**What you need to do:**
All records are to be restated exactly, each line as it reads.

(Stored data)
+++

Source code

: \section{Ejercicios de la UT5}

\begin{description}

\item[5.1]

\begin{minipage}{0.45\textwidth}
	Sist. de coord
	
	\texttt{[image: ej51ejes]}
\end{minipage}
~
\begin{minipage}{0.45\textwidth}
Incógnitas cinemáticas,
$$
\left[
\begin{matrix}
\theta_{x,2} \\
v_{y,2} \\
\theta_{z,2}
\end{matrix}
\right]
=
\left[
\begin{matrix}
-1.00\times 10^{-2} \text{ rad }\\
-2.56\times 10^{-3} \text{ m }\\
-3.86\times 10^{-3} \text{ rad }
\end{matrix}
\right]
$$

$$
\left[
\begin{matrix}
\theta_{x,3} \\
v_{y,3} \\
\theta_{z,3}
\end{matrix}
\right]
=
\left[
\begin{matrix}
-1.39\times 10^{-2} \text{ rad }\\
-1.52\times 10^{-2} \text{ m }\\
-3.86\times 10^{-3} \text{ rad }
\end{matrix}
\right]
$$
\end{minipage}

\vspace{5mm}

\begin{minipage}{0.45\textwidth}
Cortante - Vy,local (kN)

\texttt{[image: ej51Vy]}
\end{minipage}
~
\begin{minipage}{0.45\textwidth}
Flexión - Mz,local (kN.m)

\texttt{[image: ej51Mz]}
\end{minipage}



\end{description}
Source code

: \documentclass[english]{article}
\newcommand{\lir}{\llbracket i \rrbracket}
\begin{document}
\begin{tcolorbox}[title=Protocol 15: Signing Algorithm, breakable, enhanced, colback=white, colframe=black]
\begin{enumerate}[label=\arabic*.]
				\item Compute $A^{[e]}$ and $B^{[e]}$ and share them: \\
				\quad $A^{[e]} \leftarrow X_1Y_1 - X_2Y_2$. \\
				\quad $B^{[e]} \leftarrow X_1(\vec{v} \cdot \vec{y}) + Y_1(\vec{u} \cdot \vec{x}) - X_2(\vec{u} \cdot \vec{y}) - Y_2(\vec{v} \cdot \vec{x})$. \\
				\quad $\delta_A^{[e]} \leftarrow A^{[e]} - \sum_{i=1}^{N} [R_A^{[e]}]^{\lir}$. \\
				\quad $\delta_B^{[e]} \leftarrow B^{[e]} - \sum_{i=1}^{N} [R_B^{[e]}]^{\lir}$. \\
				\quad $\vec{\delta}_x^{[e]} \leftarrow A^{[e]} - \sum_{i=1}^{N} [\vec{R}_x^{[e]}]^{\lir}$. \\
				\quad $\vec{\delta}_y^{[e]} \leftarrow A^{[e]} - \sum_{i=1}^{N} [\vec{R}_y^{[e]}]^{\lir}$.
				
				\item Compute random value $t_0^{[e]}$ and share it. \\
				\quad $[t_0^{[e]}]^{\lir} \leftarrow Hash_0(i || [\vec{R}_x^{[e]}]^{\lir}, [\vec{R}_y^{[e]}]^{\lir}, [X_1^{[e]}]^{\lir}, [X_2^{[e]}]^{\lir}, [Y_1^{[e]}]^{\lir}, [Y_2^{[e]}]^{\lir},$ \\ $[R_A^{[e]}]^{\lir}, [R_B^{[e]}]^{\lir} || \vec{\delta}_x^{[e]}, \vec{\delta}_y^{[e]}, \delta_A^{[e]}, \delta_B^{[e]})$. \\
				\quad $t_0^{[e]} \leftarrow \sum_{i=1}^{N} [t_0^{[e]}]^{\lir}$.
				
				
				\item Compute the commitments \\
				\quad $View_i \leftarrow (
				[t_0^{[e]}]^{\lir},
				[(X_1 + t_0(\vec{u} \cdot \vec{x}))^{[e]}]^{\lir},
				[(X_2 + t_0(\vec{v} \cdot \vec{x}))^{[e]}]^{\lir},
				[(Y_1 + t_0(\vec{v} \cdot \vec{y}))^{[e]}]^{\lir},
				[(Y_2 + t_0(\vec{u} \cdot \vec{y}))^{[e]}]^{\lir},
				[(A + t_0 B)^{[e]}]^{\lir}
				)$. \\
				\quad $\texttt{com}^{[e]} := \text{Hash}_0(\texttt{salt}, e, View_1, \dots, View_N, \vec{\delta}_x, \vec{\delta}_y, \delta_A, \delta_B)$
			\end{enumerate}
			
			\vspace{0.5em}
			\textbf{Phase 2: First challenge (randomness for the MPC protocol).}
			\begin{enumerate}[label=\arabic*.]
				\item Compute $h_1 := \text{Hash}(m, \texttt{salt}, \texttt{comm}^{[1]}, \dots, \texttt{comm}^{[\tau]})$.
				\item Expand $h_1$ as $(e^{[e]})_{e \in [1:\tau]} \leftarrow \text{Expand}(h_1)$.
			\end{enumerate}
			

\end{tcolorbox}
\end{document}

+++

**Worked solution:**
Source code

: \section{Ejercicios de la UT5}

\begin{description}

\item[5.1]

\begin{minipage}{0.45\textwidth}
	Sist. de coord
	
	\texttt{[image: ej51ejes]}
\end{minipage}
~
\begin{minipage}{0.45\textwidth}
Incógnitas cinemáticas,
$$
\left[
\begin{matrix}
\theta_{x,2} \\
v_{y,2} \\
\theta_{z,2}
\end{matrix}
\right]
=
\left[
\begin{matrix}
-1.00\times 10^{-2} \text{ rad }\\
-2.56\times 10^{-3} \text{ m }\\
-3.86\times 10^{-3} \text{ rad }
\end{matrix}
\right]
$$

$$
\left[
\begin{matrix}
\theta_{x,3} \\
v_{y,3} \\
\theta_{z,3}
\end{matrix}
\right]
=
\left[
\begin{matrix}
-1.39\times 10^{-2} \text{ rad }\\
-1.52\times 10^{-2} \text{ m }\\
-3.86\times 10^{-3} \text{ rad }
\end{matrix}
\right]
$$
\end{minipage}

\vspace{5mm}

\begin{minipage}{0.45\textwidth}
Cortante - Vy,local (kN)

\texttt{[image: ej51Vy]}
\end{minipage}
~
\begin{minipage}{0.45\textwidth}
Flexión - Mz,local (kN.m)

\texttt{[image: ej51Mz]}
\end{minipage}



\end{description}
Source code

: \documentclass[english]{article}
\newcommand{\lir}{\llbracket i \rrbracket}
\begin{document}
\begin{tcolorbox}[title=Protocol 15: Signing Algorithm, breakable, enhanced, colback=white, colframe=black]
\begin{enumerate}[label=\arabic*.]
				\item Compute $A^{[e]}$ and $B^{[e]}$ and share them: \\
				\quad $A^{[e]} \leftarrow X_1Y_1 - X_2Y_2$. \\
				\quad $B^{[e]} \leftarrow X_1(\vec{v} \cdot \vec{y}) + Y_1(\vec{u} \cdot \vec{x}) - X_2(\vec{u} \cdot \vec{y}) - Y_2(\vec{v} \cdot \vec{x})$. \\
				\quad $\delta_A^{[e]} \leftarrow A^{[e]} - \sum_{i=1}^{N} [R_A^{[e]}]^{\lir}$. \\
				\quad $\delta_B^{[e]} \leftarrow B^{[e]} - \sum_{i=1}^{N} [R_B^{[e]}]^{\lir}$. \\
				\quad $\vec{\delta}_x^{[e]} \leftarrow A^{[e]} - \sum_{i=1}^{N} [\vec{R}_x^{[e]}]^{\lir}$. \\
				\quad $\vec{\delta}_y^{[e]} \leftarrow A^{[e]} - \sum_{i=1}^{N} [\vec{R}_y^{[e]}]^{\lir}$.
				
				\item Compute random value $t_0^{[e]}$ and share it. \\
				\quad $[t_0^{[e]}]^{\lir} \leftarrow Hash_0(i || [\vec{R}_x^{[e]}]^{\lir}, [\vec{R}_y^{[e]}]^{\lir}, [X_1^{[e]}]^{\lir}, [X_2^{[e]}]^{\lir}, [Y_1^{[e]}]^{\lir}, [Y_2^{[e]}]^{\lir},$ \\ $[R_A^{[e]}]^{\lir}, [R_B^{[e]}]^{\lir} || \vec{\delta}_x^{[e]}, \vec{\delta}_y^{[e]}, \delta_A^{[e]}, \delta_B^{[e]})$. \\
				\quad $t_0^{[e]} \leftarrow \sum_{i=1}^{N} [t_0^{[e]}]^{\lir}$.
				
				
				\item Compute the commitments \\
				\quad $View_i \leftarrow (
				[t_0^{[e]}]^{\lir},
				[(X_1 + t_0(\vec{u} \cdot \vec{x}))^{[e]}]^{\lir},
				[(X_2 + t_0(\vec{v} \cdot \vec{x}))^{[e]}]^{\lir},
				[(Y_1 + t_0(\vec{v} \cdot \vec{y}))^{[e]}]^{\lir},
				[(Y_2 + t_0(\vec{u} \cdot \vec{y}))^{[e]}]^{\lir},
				[(A + t_0 B)^{[e]}]^{\lir}
				)$. \\
				\quad $\texttt{com}^{[e]} := \text{Hash}_0(\texttt{salt}, e, View_1, \dots, View_N, \vec{\delta}_x, \vec{\delta}_y, \delta_A, \delta_B)$
			\end{enumerate}
			
			\vspace{0.5em}
			\textbf{Phase 2: First challenge (randomness for the MPC protocol).}
			\begin{enumerate}[label=\arabic*.]
				\item Compute $h_1 := \text{Hash}(m, \texttt{salt}, \texttt{comm}^{[1]}, \dots, \texttt{comm}^{[\tau]})$.
				\item Expand $h_1$ as $(e^{[e]})_{e \in [1:\tau]} \leftarrow \text{Expand}(h_1)$.
			\end{enumerate}
			

\end{tcolorbox}
\end{document}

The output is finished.